The fact that a growing number of middle-class Cambodians such as Sokny are seeking such procedures indicates that cosmetic surgery in the fast-developing country is shifting away from being an industry aimed at the cashed-up, glamorous and famous.

This increased demand has partly been fuelled by a flood of new and often unregulated clinics such as De Beaute that offer cheaper services to lure in a wider spectrum of the Cambodian population, according to Thida Khus, a prominent women’s rights campaigner and the executive director of Silaka, a local capacity-building NGO. She has a number of reservations regarding the safety of such clinics: “It is dangerous. There is no effective monitoring or restriction on the people training and operating in the business”.
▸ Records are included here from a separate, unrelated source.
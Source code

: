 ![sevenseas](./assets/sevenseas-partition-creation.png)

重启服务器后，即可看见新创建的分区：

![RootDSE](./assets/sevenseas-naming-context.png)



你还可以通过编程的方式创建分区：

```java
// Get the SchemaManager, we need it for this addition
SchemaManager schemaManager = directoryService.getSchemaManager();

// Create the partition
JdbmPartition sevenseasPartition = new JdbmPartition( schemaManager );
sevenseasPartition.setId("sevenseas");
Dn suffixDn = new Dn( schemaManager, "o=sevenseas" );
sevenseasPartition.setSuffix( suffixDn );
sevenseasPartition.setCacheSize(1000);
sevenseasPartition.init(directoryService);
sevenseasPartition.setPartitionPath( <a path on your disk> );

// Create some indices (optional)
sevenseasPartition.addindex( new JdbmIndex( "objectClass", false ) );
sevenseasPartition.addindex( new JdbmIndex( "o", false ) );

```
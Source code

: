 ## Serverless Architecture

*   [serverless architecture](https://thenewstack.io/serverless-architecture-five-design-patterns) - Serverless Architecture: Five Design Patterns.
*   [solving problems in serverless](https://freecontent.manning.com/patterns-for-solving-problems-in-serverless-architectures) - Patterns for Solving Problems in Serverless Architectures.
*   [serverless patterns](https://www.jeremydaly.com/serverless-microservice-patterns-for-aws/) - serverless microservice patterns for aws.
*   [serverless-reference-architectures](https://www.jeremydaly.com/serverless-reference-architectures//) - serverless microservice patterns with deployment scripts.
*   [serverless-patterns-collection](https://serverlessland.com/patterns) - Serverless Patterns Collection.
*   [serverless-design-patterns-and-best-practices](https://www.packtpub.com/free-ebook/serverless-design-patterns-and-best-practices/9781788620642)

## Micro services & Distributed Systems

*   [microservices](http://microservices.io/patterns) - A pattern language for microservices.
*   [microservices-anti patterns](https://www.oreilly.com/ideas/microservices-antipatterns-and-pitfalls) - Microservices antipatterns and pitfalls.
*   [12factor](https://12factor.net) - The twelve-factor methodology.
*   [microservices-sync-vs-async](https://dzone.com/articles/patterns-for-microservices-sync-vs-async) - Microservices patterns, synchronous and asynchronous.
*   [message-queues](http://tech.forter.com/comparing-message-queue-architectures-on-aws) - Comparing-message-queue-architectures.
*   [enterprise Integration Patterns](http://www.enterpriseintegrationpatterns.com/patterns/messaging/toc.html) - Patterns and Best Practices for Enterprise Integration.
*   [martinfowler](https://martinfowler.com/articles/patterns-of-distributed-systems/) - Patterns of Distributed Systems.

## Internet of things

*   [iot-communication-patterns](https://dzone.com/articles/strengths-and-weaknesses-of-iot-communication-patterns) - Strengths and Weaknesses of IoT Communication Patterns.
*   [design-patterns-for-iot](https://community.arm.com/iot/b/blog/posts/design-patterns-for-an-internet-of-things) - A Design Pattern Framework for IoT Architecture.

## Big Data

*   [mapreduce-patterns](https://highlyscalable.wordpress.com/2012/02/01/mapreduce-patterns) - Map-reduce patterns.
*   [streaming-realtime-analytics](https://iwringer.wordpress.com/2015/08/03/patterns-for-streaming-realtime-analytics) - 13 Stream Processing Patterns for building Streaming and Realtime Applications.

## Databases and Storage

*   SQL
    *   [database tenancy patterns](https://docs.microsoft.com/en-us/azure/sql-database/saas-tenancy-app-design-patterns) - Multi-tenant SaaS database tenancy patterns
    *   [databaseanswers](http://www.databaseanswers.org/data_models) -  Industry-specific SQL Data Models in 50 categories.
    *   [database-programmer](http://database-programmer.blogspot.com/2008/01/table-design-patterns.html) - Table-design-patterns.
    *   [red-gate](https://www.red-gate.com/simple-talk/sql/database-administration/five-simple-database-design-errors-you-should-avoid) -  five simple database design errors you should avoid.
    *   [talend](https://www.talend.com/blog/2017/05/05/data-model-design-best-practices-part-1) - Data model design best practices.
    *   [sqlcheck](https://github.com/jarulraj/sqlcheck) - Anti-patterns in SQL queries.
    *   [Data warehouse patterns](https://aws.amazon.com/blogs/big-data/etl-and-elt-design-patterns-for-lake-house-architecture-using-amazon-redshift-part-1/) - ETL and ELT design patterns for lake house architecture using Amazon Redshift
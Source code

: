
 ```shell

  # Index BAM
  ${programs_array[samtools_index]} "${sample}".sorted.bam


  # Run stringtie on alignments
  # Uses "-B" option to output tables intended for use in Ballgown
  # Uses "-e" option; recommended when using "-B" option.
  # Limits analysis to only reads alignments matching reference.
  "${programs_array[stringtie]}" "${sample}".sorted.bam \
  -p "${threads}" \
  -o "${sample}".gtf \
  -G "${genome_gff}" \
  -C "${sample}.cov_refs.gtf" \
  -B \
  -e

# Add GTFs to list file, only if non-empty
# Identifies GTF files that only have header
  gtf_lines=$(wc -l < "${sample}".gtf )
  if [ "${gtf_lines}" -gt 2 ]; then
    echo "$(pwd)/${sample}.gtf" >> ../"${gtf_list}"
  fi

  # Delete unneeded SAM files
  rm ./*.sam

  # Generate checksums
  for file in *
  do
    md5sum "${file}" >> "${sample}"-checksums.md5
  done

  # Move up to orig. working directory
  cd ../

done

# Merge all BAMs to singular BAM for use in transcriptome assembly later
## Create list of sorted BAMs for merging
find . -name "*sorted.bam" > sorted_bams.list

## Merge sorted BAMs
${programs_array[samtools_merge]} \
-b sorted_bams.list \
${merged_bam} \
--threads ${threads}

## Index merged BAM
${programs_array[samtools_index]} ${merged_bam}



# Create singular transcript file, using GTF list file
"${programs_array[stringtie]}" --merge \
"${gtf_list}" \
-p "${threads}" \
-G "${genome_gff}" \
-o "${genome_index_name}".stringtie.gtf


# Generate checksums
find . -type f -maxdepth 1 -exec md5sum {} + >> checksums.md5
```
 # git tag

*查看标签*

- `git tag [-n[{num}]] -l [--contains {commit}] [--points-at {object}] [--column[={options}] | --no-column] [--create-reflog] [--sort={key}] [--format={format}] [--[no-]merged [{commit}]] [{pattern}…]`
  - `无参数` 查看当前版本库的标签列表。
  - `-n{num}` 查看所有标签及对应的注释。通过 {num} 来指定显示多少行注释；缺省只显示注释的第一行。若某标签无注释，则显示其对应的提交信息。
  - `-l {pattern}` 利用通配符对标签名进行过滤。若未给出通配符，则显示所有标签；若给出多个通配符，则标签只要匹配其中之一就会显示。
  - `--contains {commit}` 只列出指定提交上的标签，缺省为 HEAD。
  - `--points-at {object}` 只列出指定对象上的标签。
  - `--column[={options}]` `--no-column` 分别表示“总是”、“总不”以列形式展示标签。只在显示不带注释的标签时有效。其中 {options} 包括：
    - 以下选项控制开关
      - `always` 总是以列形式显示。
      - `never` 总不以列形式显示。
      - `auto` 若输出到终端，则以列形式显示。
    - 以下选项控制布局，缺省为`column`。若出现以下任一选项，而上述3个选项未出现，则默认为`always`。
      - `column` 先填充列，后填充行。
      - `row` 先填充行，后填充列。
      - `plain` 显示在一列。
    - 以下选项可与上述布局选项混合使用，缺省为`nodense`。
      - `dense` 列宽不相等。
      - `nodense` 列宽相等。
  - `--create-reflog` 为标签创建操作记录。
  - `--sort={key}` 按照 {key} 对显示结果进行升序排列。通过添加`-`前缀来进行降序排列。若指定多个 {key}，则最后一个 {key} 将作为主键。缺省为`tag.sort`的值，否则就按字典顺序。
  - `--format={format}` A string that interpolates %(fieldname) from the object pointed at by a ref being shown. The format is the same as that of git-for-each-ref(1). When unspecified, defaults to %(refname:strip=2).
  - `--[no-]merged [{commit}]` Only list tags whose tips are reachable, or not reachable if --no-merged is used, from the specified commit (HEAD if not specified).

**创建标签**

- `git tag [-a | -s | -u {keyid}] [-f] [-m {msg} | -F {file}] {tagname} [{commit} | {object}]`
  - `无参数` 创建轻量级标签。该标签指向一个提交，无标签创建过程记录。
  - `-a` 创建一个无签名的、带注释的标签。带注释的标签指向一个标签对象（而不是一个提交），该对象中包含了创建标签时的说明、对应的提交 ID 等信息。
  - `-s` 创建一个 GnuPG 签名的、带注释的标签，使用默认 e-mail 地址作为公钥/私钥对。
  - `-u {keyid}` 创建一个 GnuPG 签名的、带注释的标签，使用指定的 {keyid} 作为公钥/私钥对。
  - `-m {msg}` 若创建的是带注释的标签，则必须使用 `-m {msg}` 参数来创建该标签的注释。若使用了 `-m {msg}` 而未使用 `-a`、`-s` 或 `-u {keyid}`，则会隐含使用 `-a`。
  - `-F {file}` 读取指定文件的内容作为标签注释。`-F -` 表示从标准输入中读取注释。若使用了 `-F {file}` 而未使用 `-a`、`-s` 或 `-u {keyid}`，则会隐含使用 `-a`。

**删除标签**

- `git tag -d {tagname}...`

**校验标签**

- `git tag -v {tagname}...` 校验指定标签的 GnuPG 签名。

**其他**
“The problem is the state, who do not accept their responsibility to monitor this industry. Competition among [the clinics] themselves isn’t enough [to improve safety standards],” she added. “There have been many cases of people who wanted to get a nose adjustment but have had horrible complications because the procedure was badly performed with poor materials.”

Despite the dangerously under-qualified clinicians, doctors and quacks working in Cambodia, the country’s – and more broadly Southeast Asia’s – cosmetic medicine sector is thriving. A report released last November by research firm MarketsAndMarkets found that while North America is the world’s largest medical aesthetics market, the Asia-Pacific market is set to grow at the fastest rate from now until 2021. By that year, the global medical aesthetics market will be worth $13.29 billion, with a compound annual growth rate of 10.8% from 2016-21, the report stated.

A separate report released by Grand View Research in June 2016 contended that by 2014, the Asia-Pacific region was already the biggest aesthetic medicine market in the world. Although South Korea, China and Japan are by far the largest contributors to the market size, Southeast Asian nations such as Cambodia have also anecdotally seen a growth in the industry.